Yet the Cardinal asserts "that the change wrought by Christianity in the social, political and international relations of the world"—"that the root of this ethical change, private and public, is the Christian home." A moment afterward, this prelate insists that celibacy is far better than marriage. If the world could be induced to live in accordance with the "highest state," this generation would be the last. Why were men and women created? Why did not the Catholic God commence' with the sinless and sexless? The Cardinal ought to take the ground that to talk well is good, but that to be dumb is the highest condition; that hearing is a pleasure, but that deafness is ecstasy; and that to think, to reason, is very well, but that to be a Catholic is far better.

Why should we desire the destruction of human passions? Take passions from human beings and what is left? The great object should be not to destroy passions, but to make them obedient to the intellect. To indulge passion to the utmost is one form of intemperance—to destroy passion is another. The reasonable gratification of passion under the domination of the intellect is true wisdom and perfect virtue.

The goodness, the sympathy, the self-denial of the nun, of the monk, all come from the mother-instinct, the father-instinct—all were produced by human affection, by the love of man for woman, of woman for man. Love is a transfiguration. It ennobles, purifies and glorifies. In true marriage two hearts burst into flower. Two lives unite. They melt in music. Every moment is a melody. Love is a revelation, a creation. From love the world borrows its beauty and the heavens their glory. Justice, self-denial, charity and pity are the children of love. Lover, wife, mother, husband, father, child, home—these words shed light—they are the gems of human speech. Without love all glory fades, the noble falls from life, art dies, music loses meaning and becomes mere motions of the air, and virtue ceases to exist.

It is asserted that this life of celibacy is above and against the tendencies of human nature; and the Cardinal then asks: "Who will ascribe this to natural causes, and, if so, why did it not appear in the first four thousand years?"

If there is in a system of religion a doctrine, a dogma, or a practice against the tendencies of human nature—if this religion succeeds, then it is claimed by the Cardinal that such religion must be of divine origin. Is it "against the tendencies of human nature" for a mother to throw her child into the Ganges to please a supposed God? Yet a religion that insisted on that sacrifice succeeded, and has, to-day, more believers than the Catholic Church can boast.

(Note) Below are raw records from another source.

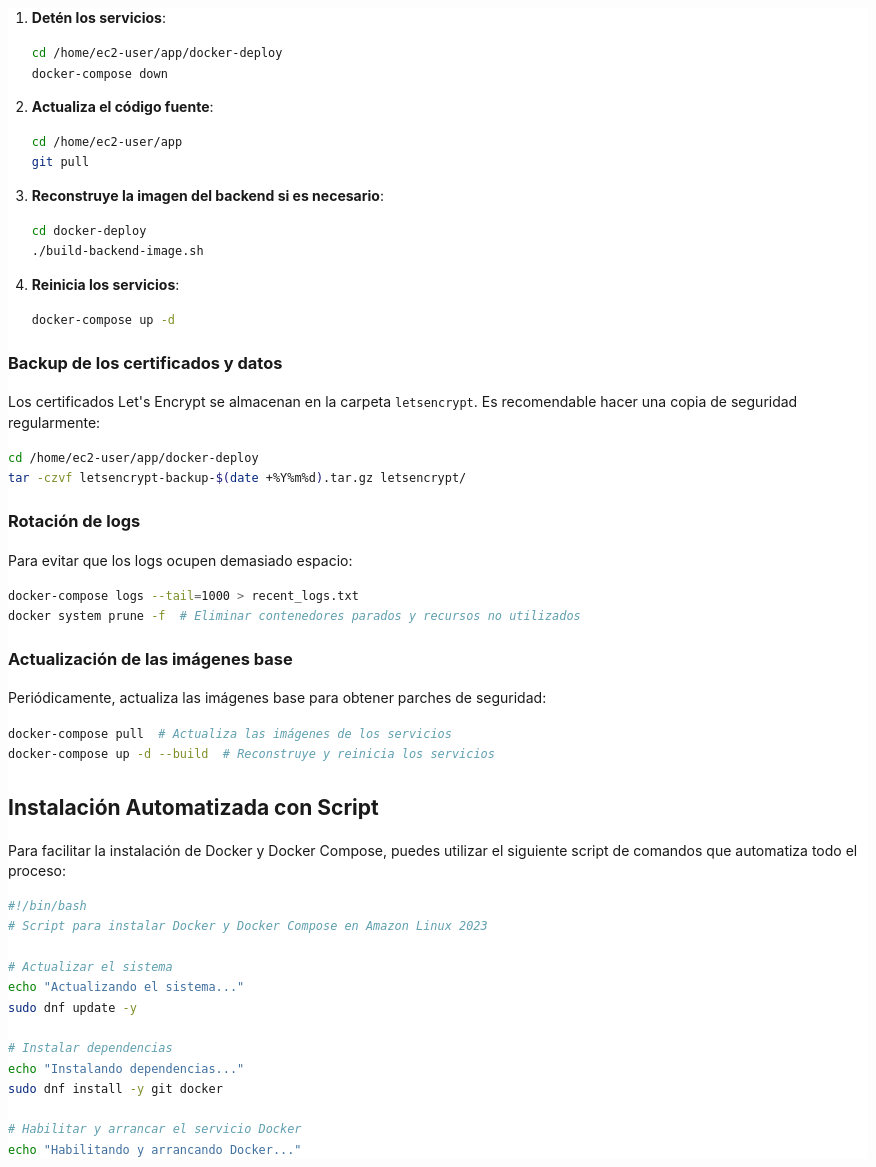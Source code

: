 1. **Detén los servicios**:
   ```bash
   cd /home/ec2-user/app/docker-deploy
   docker-compose down
   ```

2. **Actualiza el código fuente**:
   ```bash
   cd /home/ec2-user/app
   git pull
   ```

3. **Reconstruye la imagen del backend si es necesario**:
   ```bash
   cd docker-deploy
   ./build-backend-image.sh
   ```

4. **Reinicia los servicios**:
   ```bash
   docker-compose up -d
   ```

### Backup de los certificados y datos

Los certificados Let's Encrypt se almacenan en la carpeta `letsencrypt`. Es recomendable hacer una copia de seguridad regularmente:

```bash
cd /home/ec2-user/app/docker-deploy
tar -czvf letsencrypt-backup-$(date +%Y%m%d).tar.gz letsencrypt/
```

### Rotación de logs

Para evitar que los logs ocupen demasiado espacio:

```bash
docker-compose logs --tail=1000 > recent_logs.txt
docker system prune -f  # Eliminar contenedores parados y recursos no utilizados
```

### Actualización de las imágenes base

Periódicamente, actualiza las imágenes base para obtener parches de seguridad:

```bash
docker-compose pull  # Actualiza las imágenes de los servicios
docker-compose up -d --build  # Reconstruye y reinicia los servicios
```

## Instalación Automatizada con Script

Para facilitar la instalación de Docker y Docker Compose, puedes utilizar el siguiente script de comandos que automatiza todo el proceso:

```bash
#!/bin/bash
# Script para instalar Docker y Docker Compose en Amazon Linux 2023

# Actualizar el sistema
echo "Actualizando el sistema..."
sudo dnf update -y

# Instalar dependencias
echo "Instalando dependencias..."
sudo dnf install -y git docker

# Habilitar y arrancar el servicio Docker
echo "Habilitando y arrancando Docker..."
```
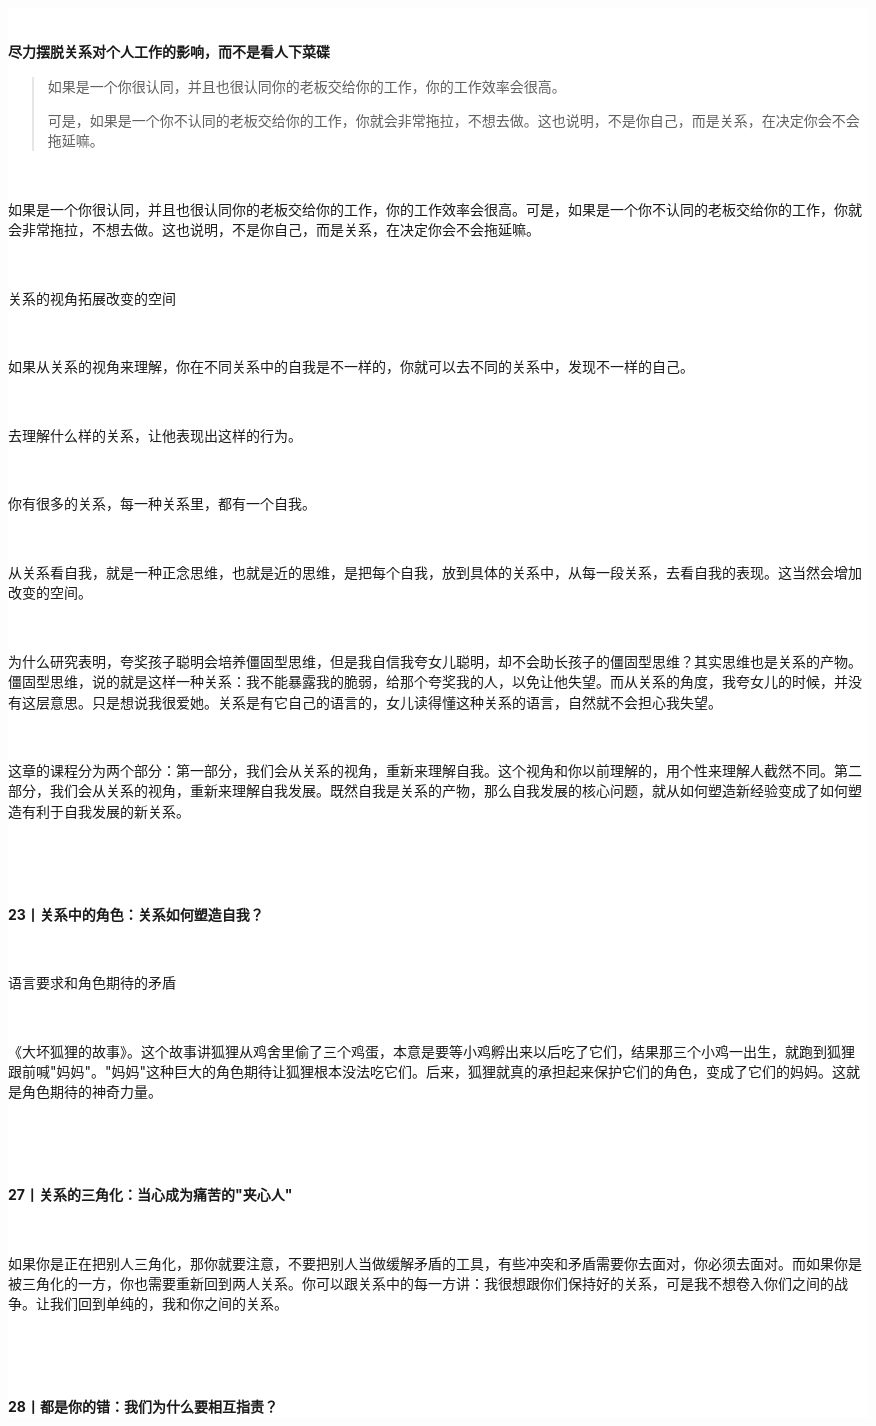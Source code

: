  

**尽力摆脱关系对个人工作的影响，而不是看人下菜碟**

> 如果是一个你很认同，并且也很认同你的老板交给你的工作，你的工作效率会很高。
>
> 可是，如果是一个你不认同的老板交给你的工作，你就会非常拖拉，不想去做。这也说明，不是你自己，而是关系，在决定你会不会拖延嘛。

 

如果是一个你很认同，并且也很认同你的老板交给你的工作，你的工作效率会很高。可是，如果是一个你不认同的老板交给你的工作，你就会非常拖拉，不想去做。这也说明，不是你自己，而是关系，在决定你会不会拖延嘛。

 

关系的视角拓展改变的空间

 

如果从关系的视角来理解，你在不同关系中的自我是不一样的，你就可以去不同的关系中，发现不一样的自己。

 

去理解什么样的关系，让他表现出这样的行为。

 

你有很多的关系，每一种关系里，都有一个自我。

 

从关系看自我，就是一种正念思维，也就是近的思维，是把每个自我，放到具体的关系中，从每一段关系，去看自我的表现。这当然会增加改变的空间。

 

为什么研究表明，夸奖孩子聪明会培养僵固型思维，但是我自信我夸女儿聪明，却不会助长孩子的僵固型思维？其实思维也是关系的产物。僵固型思维，说的就是这样一种关系：我不能暴露我的脆弱，给那个夸奖我的人，以免让他失望。而从关系的角度，我夸女儿的时候，并没有这层意思。只是想说我很爱她。关系是有它自己的语言的，女儿读得懂这种关系的语言，自然就不会担心我失望。

 

这章的课程分为两个部分：第一部分，我们会从关系的视角，重新来理解自我。这个视角和你以前理解的，用个性来理解人截然不同。第二部分，我们会从关系的视角，重新来理解自我发展。既然自我是关系的产物，那么自我发展的核心问题，就从如何塑造新经验变成了如何塑造有利于自我发展的新关系。

 

 

**23丨关系中的角色：关系如何塑造自我？**

 

语言要求和角色期待的矛盾

 

《大坏狐狸的故事》。这个故事讲狐狸从鸡舍里偷了三个鸡蛋，本意是要等小鸡孵出来以后吃了它们，结果那三个小鸡一出生，就跑到狐狸跟前喊"妈妈"。"妈妈"这种巨大的角色期待让狐狸根本没法吃它们。后来，狐狸就真的承担起来保护它们的角色，变成了它们的妈妈。这就是角色期待的神奇力量。

 

 

**27丨关系的三角化：当心成为痛苦的"夹心人"**

 

如果你是正在把别人三角化，那你就要注意，不要把别人当做缓解矛盾的工具，有些冲突和矛盾需要你去面对，你必须去面对。而如果你是被三角化的一方，你也需要重新回到两人关系。你可以跟关系中的每一方讲：我很想跟你们保持好的关系，可是我不想卷入你们之间的战争。让我们回到单纯的，我和你之间的关系。

 

 

**28丨都是你的错：我们为什么要相互指责？**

Religions, like nations and individuals, have always gone along the line of least resistance. Nothing has "ascended the stream of human license by a power mightier than nature." There is no such power. There never was, there never can be, a miracle. We know that man is a conditioned being. We know that he is affected by a change of conditions. If he is ignorant he is superstitious; this is natural. If his brain is developed—if he perceives clearly that all things are naturally produced, he ceases to be superstitious, and becomes scientific. He is not a saint, but a savant—not a priest, but a philosopher. He does not worship, he works; he investigates; he thinks; he takes advantage, through intelligence, of the forces of nature. He is no longer the victim of appearances, the dupe of his own ignorance, and the persecutor of his fellow-men.

He then knows that it is far better to love his wife and children than to love God. He then knows that the love of man for woman, of woman for man, of parent for child, of child for parent, is far better, far holier than the love of man for any phantom born of ignorance and fear.

It is illogical to take the ground that the world was cruel and ignorant and idolatrous when the Catholic Church was established, and that because the world is better now than then, the church is of divine origin.

What was the world when science came? What was it in the days of Galileo, Copernicus and Kepler? What-was it when printing was invented? What was it when the Western World was found? Would it not be much easier to prove that science is of divine origin?

Science does not persecute. It does not shed blood—it fills the world with light. It cares nothing for heresy; it develops the mind, and enables man to answer his own prayers.